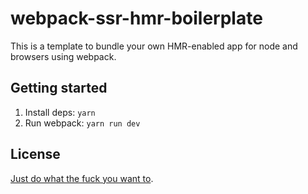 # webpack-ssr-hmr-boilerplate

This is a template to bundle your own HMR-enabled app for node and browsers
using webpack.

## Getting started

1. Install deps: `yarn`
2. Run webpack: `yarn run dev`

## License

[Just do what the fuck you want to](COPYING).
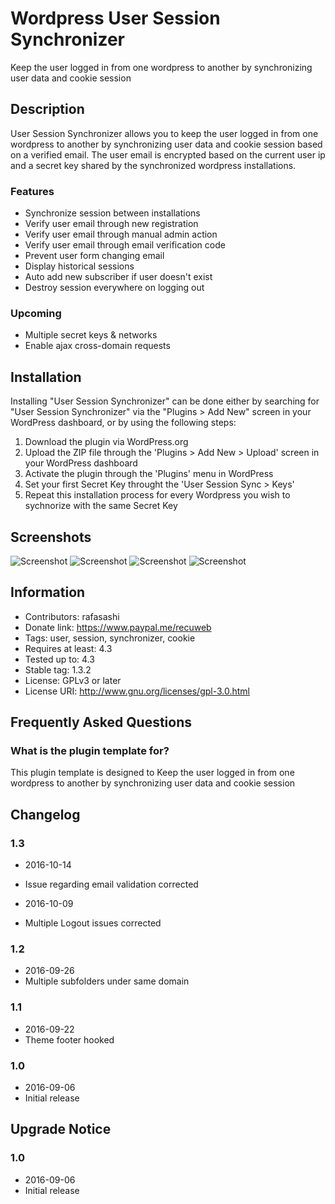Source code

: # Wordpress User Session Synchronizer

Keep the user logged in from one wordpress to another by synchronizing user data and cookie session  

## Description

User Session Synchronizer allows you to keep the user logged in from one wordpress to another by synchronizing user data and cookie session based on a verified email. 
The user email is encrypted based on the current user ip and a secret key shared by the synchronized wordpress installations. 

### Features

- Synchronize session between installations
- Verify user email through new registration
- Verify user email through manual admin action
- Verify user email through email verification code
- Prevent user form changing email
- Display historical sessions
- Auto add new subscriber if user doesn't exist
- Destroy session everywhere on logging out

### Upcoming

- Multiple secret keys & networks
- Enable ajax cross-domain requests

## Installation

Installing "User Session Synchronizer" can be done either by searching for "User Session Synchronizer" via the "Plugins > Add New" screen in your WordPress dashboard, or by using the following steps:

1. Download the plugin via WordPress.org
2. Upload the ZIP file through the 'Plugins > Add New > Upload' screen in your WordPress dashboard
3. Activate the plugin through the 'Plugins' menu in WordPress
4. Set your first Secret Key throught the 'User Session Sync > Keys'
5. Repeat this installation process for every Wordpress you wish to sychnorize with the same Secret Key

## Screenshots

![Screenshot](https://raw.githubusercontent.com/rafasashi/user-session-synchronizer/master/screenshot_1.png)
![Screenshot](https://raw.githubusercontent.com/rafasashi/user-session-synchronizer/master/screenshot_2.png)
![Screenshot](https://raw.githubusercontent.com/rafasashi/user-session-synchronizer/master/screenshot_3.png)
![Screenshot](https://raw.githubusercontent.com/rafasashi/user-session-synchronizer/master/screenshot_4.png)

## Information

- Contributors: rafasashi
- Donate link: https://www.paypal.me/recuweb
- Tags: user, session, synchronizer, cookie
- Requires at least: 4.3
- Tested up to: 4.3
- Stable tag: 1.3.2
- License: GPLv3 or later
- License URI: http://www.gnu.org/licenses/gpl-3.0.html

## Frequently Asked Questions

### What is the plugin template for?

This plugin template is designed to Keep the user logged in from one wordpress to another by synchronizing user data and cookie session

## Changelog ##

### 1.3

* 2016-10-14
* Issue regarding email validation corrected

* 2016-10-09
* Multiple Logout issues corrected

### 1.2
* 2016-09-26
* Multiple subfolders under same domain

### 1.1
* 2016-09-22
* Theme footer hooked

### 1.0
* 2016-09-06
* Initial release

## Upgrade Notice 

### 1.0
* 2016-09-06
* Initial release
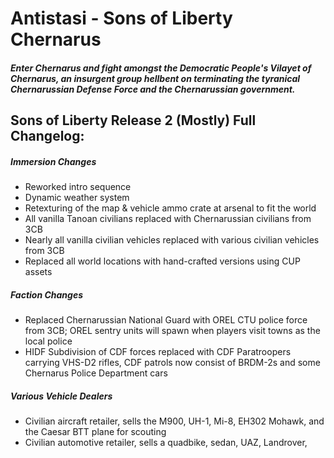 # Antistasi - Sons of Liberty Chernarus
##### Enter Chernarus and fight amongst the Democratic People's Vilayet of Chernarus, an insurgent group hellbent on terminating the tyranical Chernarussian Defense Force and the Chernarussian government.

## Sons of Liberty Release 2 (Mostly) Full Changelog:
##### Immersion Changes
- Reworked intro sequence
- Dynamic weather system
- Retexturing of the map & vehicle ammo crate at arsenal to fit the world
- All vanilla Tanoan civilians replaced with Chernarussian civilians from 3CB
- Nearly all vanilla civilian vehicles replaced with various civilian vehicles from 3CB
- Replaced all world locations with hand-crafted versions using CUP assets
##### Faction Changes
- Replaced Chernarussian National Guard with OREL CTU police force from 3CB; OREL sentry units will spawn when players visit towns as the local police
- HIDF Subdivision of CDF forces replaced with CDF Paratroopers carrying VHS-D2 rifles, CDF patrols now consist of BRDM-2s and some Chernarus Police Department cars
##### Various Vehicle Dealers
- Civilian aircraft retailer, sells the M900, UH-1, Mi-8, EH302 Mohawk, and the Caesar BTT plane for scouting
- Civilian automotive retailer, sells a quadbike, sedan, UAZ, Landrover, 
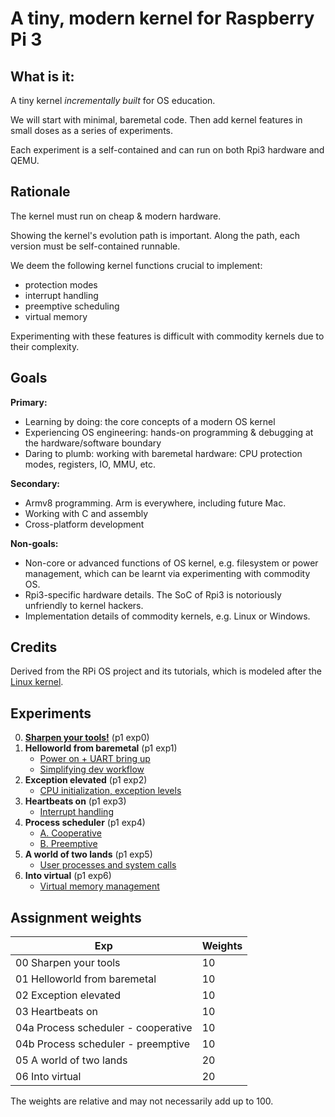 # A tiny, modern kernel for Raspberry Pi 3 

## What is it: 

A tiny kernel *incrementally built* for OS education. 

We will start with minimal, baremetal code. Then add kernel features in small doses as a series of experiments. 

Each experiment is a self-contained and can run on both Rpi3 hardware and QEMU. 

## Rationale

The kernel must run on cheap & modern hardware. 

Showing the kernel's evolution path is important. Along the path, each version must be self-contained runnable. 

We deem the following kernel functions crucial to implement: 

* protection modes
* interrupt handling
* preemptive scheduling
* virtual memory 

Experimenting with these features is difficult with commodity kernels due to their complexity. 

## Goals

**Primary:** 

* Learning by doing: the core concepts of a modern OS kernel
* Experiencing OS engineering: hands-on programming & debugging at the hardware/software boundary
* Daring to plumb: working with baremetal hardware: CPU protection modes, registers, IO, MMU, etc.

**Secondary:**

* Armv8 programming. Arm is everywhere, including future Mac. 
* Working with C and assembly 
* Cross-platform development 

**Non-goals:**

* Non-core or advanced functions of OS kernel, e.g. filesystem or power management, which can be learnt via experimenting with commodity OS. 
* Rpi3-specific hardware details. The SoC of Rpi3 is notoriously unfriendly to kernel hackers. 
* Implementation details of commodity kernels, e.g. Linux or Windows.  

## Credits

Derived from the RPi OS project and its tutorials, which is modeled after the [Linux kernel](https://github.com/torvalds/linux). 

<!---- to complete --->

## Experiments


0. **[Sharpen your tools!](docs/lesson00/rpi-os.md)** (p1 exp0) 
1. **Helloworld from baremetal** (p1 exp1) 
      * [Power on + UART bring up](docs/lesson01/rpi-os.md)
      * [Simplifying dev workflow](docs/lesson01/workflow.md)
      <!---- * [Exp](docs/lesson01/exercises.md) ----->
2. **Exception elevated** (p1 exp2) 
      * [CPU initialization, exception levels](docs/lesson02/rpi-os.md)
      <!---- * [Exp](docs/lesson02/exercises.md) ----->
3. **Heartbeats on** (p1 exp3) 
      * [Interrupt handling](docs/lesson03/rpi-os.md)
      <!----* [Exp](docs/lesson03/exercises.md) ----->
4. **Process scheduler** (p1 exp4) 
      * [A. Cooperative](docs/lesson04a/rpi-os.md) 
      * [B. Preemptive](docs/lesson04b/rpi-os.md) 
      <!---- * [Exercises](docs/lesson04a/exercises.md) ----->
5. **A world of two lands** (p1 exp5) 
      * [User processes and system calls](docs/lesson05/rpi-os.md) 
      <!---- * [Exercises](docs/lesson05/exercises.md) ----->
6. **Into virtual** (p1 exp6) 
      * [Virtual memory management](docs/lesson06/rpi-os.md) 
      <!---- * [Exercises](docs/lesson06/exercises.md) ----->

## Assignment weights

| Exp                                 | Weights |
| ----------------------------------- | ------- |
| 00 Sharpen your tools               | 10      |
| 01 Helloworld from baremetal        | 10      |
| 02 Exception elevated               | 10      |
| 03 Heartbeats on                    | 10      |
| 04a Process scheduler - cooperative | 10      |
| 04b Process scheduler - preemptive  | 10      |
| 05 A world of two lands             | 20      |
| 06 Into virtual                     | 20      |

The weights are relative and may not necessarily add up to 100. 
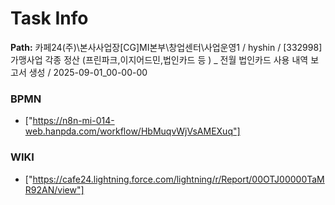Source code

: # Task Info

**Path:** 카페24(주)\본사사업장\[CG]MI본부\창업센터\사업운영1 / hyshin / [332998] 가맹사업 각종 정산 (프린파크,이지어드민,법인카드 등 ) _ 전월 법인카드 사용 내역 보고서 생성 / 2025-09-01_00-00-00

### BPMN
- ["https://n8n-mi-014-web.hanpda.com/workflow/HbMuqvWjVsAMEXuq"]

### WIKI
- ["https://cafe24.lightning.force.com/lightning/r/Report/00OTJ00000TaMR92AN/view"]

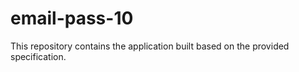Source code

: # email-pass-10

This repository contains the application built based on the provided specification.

------------------------------------

About this exercise → Among the lines above, find those containing the word "functions" and copy each.

Task solution →
We deem the following kernel functions crucial to implement: 
* Non-core or advanced functions of OS kernel, e.g. filesystem or power management, which can be learnt via experimenting with commodity OS. 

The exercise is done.